La intensidad subía. Cambiamos otra vez: yo follaba a Lupe misionero, profundo y lento, mientras Alexa me la metía por atrás a mí, los tres conectados en una cadena de placer. Sentía su verga rozando la mía a través de la delgada pared, un roce fantasma que nos volvía locos. Lupe clavaba las uñas en mi espalda,

¡Ven, amor, lléname!
y Alexa aceleraba, su respiración jadeante en mi oído.

El clímax se acercaba como una ola gigante. Primero Lupe, convulsionando, su coño apretándome la verga mientras squirteaba, mojándonos a todos con su esencia dulce. —

¡Me vengo, pinches cabrones!
—chilló. Yo no aguanté más, explotando dentro de ella, chorros calientes que la llenaban, mi cuerpo temblando. Alexa salió de mí y se masturbó furiosa sobre nosotras, su leche espesa salpicando tetas y caras, caliente y pegajosa.

Caímos exhaustos en la cama revuelta, respiraciones entrecortadas, pieles pegajosas de sudor y fluidos. El aire olía a sexo crudo, a satisfacción profunda. Lupe se acurrucó en mi pecho, Alexa a mi lado, su mano aún acariciando mi verga flácida. Esto fue más que un trio con shemale; fue conexión pura, deseo compartido sin límites.
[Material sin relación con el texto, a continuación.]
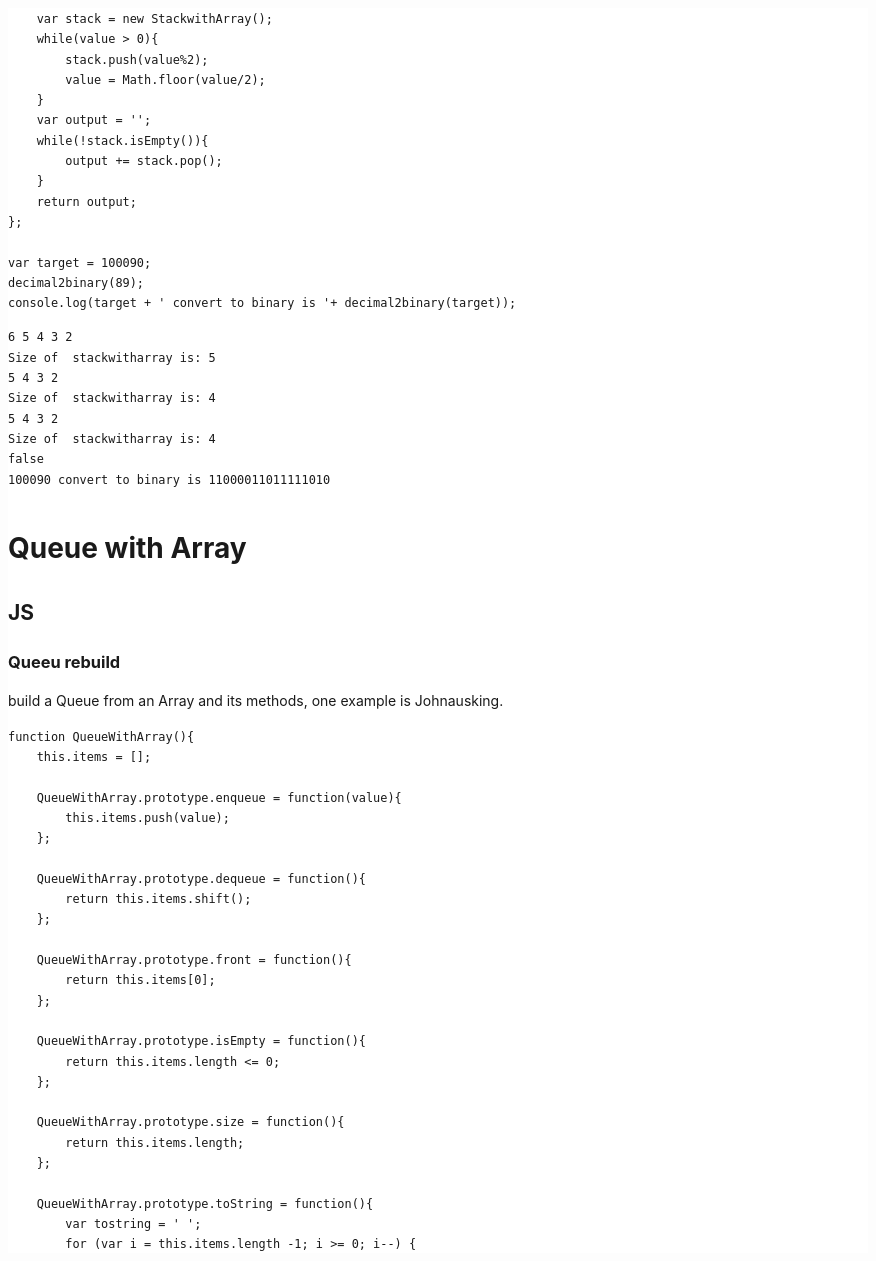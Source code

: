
``` {.javascript org-language="js" results="output" exports="both"}
    var stack = new StackwithArray();
    while(value > 0){
        stack.push(value%2);
        value = Math.floor(value/2);
    }
    var output = '';
    while(!stack.isEmpty()){
        output += stack.pop();
    }
    return output;
};

var target = 100090; 
decimal2binary(89);
console.log(target + ' convert to binary is '+ decimal2binary(target));
```

``` example
6 5 4 3 2 
Size of  stackwitharray is: 5
5 4 3 2 
Size of  stackwitharray is: 4
5 4 3 2 
Size of  stackwitharray is: 4
false
100090 convert to binary is 11000011011111010
```

# Queue with Array

## JS

### Queeu rebuild

build a Queue from an Array and its methods, one example is Johnausking.

``` {.javascript org-language="js" results="output" exports="both"}
function QueueWithArray(){
    this.items = [];

    QueueWithArray.prototype.enqueue = function(value){
        this.items.push(value);
    };

    QueueWithArray.prototype.dequeue = function(){
        return this.items.shift();
    };

    QueueWithArray.prototype.front = function(){
        return this.items[0];
    };

    QueueWithArray.prototype.isEmpty = function(){
        return this.items.length <= 0;
    };

    QueueWithArray.prototype.size = function(){
        return this.items.length;
    };

    QueueWithArray.prototype.toString = function(){
        var tostring = ' ';
        for (var i = this.items.length -1; i >= 0; i--) {
```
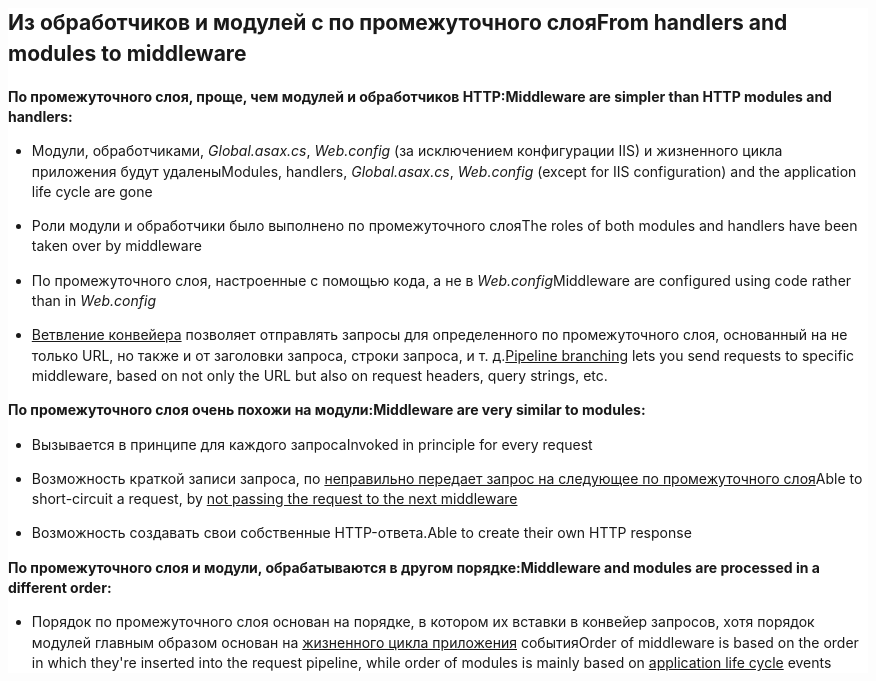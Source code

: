 ## <a name="from-handlers-and-modules-to-middleware"></a><span data-ttu-id="5cae0-123">Из обработчиков и модулей с по промежуточного слоя</span><span class="sxs-lookup"><span data-stu-id="5cae0-123">From handlers and modules to middleware</span></span>

<span data-ttu-id="5cae0-124">**По промежуточного слоя, проще, чем модулей и обработчиков HTTP:**</span><span class="sxs-lookup"><span data-stu-id="5cae0-124">**Middleware are simpler than HTTP modules and handlers:**</span></span>

   * <span data-ttu-id="5cae0-125">Модули, обработчиками, *Global.asax.cs*, *Web.config* (за исключением конфигурации IIS) и жизненного цикла приложения будут удалены</span><span class="sxs-lookup"><span data-stu-id="5cae0-125">Modules, handlers, *Global.asax.cs*, *Web.config* (except for IIS configuration) and the application life cycle are gone</span></span>

   * <span data-ttu-id="5cae0-126">Роли модули и обработчики было выполнено по промежуточного слоя</span><span class="sxs-lookup"><span data-stu-id="5cae0-126">The roles of both modules and handlers have been taken over by middleware</span></span>

   * <span data-ttu-id="5cae0-127">По промежуточного слоя, настроенные с помощью кода, а не в *Web.config*</span><span class="sxs-lookup"><span data-stu-id="5cae0-127">Middleware are configured using code rather than in *Web.config*</span></span>

   * <span data-ttu-id="5cae0-128">[Ветвление конвейера](xref:fundamentals/middleware/index#middleware-run-map-use) позволяет отправлять запросы для определенного по промежуточного слоя, основанный на не только URL, но также и от заголовки запроса, строки запроса, и т. д.</span><span class="sxs-lookup"><span data-stu-id="5cae0-128">[Pipeline branching](xref:fundamentals/middleware/index#middleware-run-map-use) lets you send requests to specific middleware, based on not only the URL but also on request headers, query strings, etc.</span></span>

<span data-ttu-id="5cae0-129">**По промежуточного слоя очень похожи на модули:**</span><span class="sxs-lookup"><span data-stu-id="5cae0-129">**Middleware are very similar to modules:**</span></span>

   * <span data-ttu-id="5cae0-130">Вызывается в принципе для каждого запроса</span><span class="sxs-lookup"><span data-stu-id="5cae0-130">Invoked in principle for every request</span></span>

   * <span data-ttu-id="5cae0-131">Возможность краткой записи запроса, по [неправильно передает запрос на следующее по промежуточного слоя](#http-modules-shortcircuiting-middleware)</span><span class="sxs-lookup"><span data-stu-id="5cae0-131">Able to short-circuit a request, by [not passing the request to the next middleware](#http-modules-shortcircuiting-middleware)</span></span>

   * <span data-ttu-id="5cae0-132">Возможность создавать свои собственные HTTP-ответа.</span><span class="sxs-lookup"><span data-stu-id="5cae0-132">Able to create their own HTTP response</span></span>

<span data-ttu-id="5cae0-133">**По промежуточного слоя и модули, обрабатываются в другом порядке:**</span><span class="sxs-lookup"><span data-stu-id="5cae0-133">**Middleware and modules are processed in a different order:**</span></span>

   * <span data-ttu-id="5cae0-134">Порядок по промежуточного слоя основан на порядке, в котором их вставки в конвейер запросов, хотя порядок модулей главным образом основан на [жизненного цикла приложения](https://msdn.microsoft.com/library/ms227673.aspx) события</span><span class="sxs-lookup"><span data-stu-id="5cae0-134">Order of middleware is based on the order in which they're inserted into the request pipeline, while order of modules is mainly based on [application life cycle](https://msdn.microsoft.com/library/ms227673.aspx) events</span></span>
Nos duchamos juntos después, risas y besos bajo el agua tibia, jabón resbalando por curvas y músculos. Salimos al balcón, envueltos en toallas, viendo el amanecer teñir el mar de rosa. Lupe susurró: —

La neta, wey, hay que repetir.
Alexa sonrió, y yo supe que esta aventura nos había cambiado para siempre. En ese momento, con el sol besando nuestra piel, sentí una paz chida, un afterglow que duraría días.